そして,第4章はちょっと驚きのテーマ。というのも,和太鼓に関しては,八木康幸さんが一連の研究を残しているのだが,著者の言葉を使えばそれは創作太鼓を対象としたジオ・ポリティックな研究といえる。それに対し,本章は伝統太鼓を対象とした,ジオ・ポエティックな研究だという。それは正直いって,私には理解しがたい,太鼓の音についての研究だ。なぜ,そんな分析が可能だというと,滝波氏自身が和太鼓奏者だというのだ。なので,ある意味で本章は趣味と実益を兼ねる研究だといえる。精確な楽譜に沿って演奏をするクラシック音楽などと違って,和太鼓には楽譜なるものはない。それを復元するために,能登の伝統太鼓の演奏を自分でも叩けるほど体にしみこませてそれを記号化して表現している。私も音楽の研究を多少なりとも手がけているが,こういうのが音楽で一番重要でありながら研究としては難しい側面であるので,そこに踏み込んだ著者に拍手。
第3部のごく一部はおそらく,既出の論文で用いられた資料だと思うが,ほとんどは高知県在住の人に調査したものなので,やはり高知大学時代に手がけた研究のようだ。特に面白いのは第5章の後半。著者が被調査者に対して,「風景日記」を書いてもらったというのだ。6人の被験者に1年間,風景を題材とする日記を書かせて,それを分析するという,なかなか素敵な発想。私では思いついたとしてもなかなか実行はできないが,これはきっと被験者も喜ぶ調査だと思う。そして,この風景日記という資料そのものがとても魅力的なのだ。まさに,ポエティックそのもの。地理学者でも寺本 潔という人が子どもに対してこういう調査を多くしていて,一昔前に魅力的な研究を良く発表していたが,大人が子どもの頃を思い出して書く「私の好きな風景」という文章の分析である第5章の前半もなかなか興味深い。
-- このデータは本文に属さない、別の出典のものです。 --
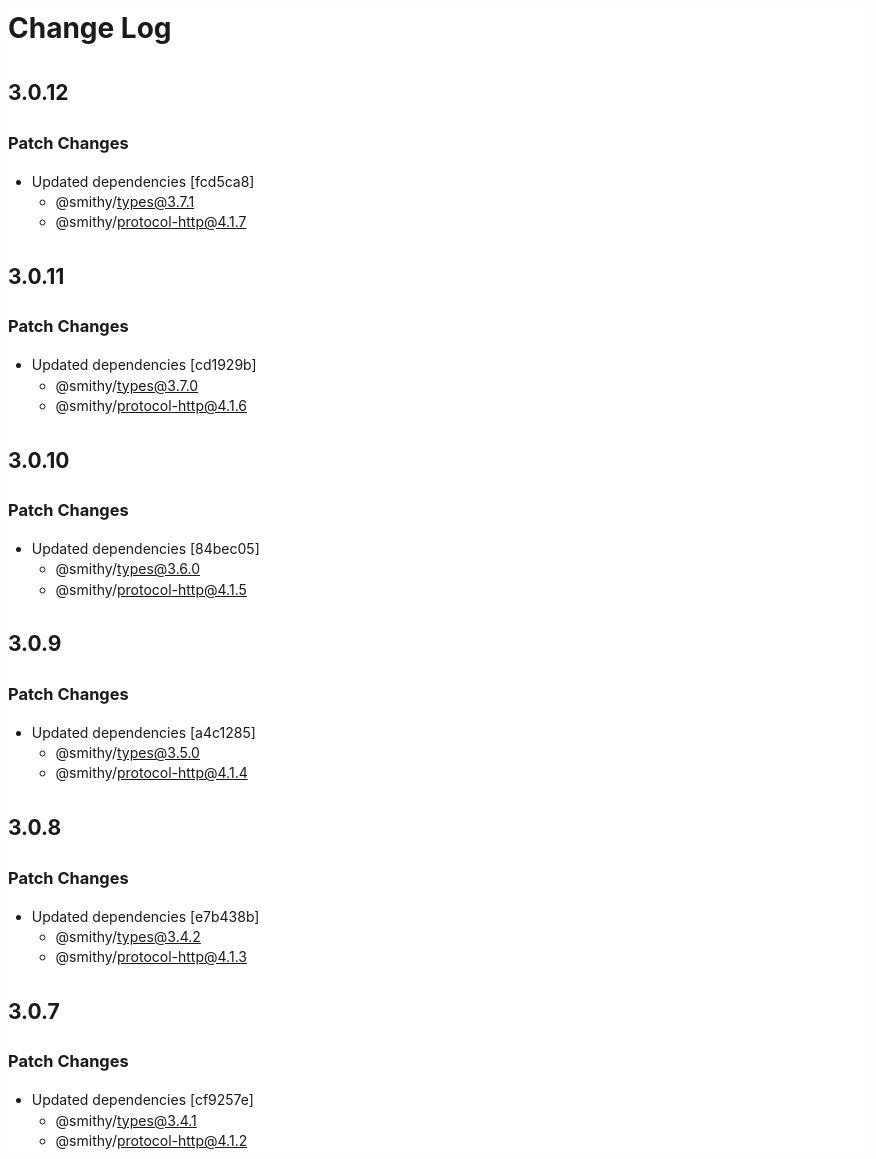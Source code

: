 # Change Log

## 3.0.12

### Patch Changes

- Updated dependencies [fcd5ca8]
  - @smithy/types@3.7.1
  - @smithy/protocol-http@4.1.7

## 3.0.11

### Patch Changes

- Updated dependencies [cd1929b]
  - @smithy/types@3.7.0
  - @smithy/protocol-http@4.1.6

## 3.0.10

### Patch Changes

- Updated dependencies [84bec05]
  - @smithy/types@3.6.0
  - @smithy/protocol-http@4.1.5

## 3.0.9

### Patch Changes

- Updated dependencies [a4c1285]
  - @smithy/types@3.5.0
  - @smithy/protocol-http@4.1.4

## 3.0.8

### Patch Changes

- Updated dependencies [e7b438b]
  - @smithy/types@3.4.2
  - @smithy/protocol-http@4.1.3

## 3.0.7

### Patch Changes

- Updated dependencies [cf9257e]
  - @smithy/types@3.4.1
  - @smithy/protocol-http@4.1.2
さて,ポリティックとポエティックというのは,ストリブラス&ホワイトの『境界侵犯』でも用いられているもので,カルチュラル・スタディーズなどではよく使われる組み合わせ。私もこの組み合わせは常に意識しているが,やはりどうしてもポリティクスの方に重心がいってしまう。しかし,著者はむしろポエティックの方に重心があって,私のようなあらかじめ書かれた資料の分析では捉えることのできない,市井の人々の想像力や創造性を汲み取ろうという姿勢がいいと思う。本書はツーリズム研究ということで位置づけられるのは第1部のみだが,そこにおいても,「ツーリスト経験」なるものを積極的に評価していこうというのが彼の立場のようだ。
そのうちじっくりと研究の話題ができるような関係を築きたいものだが,それは難しいのかもしれない。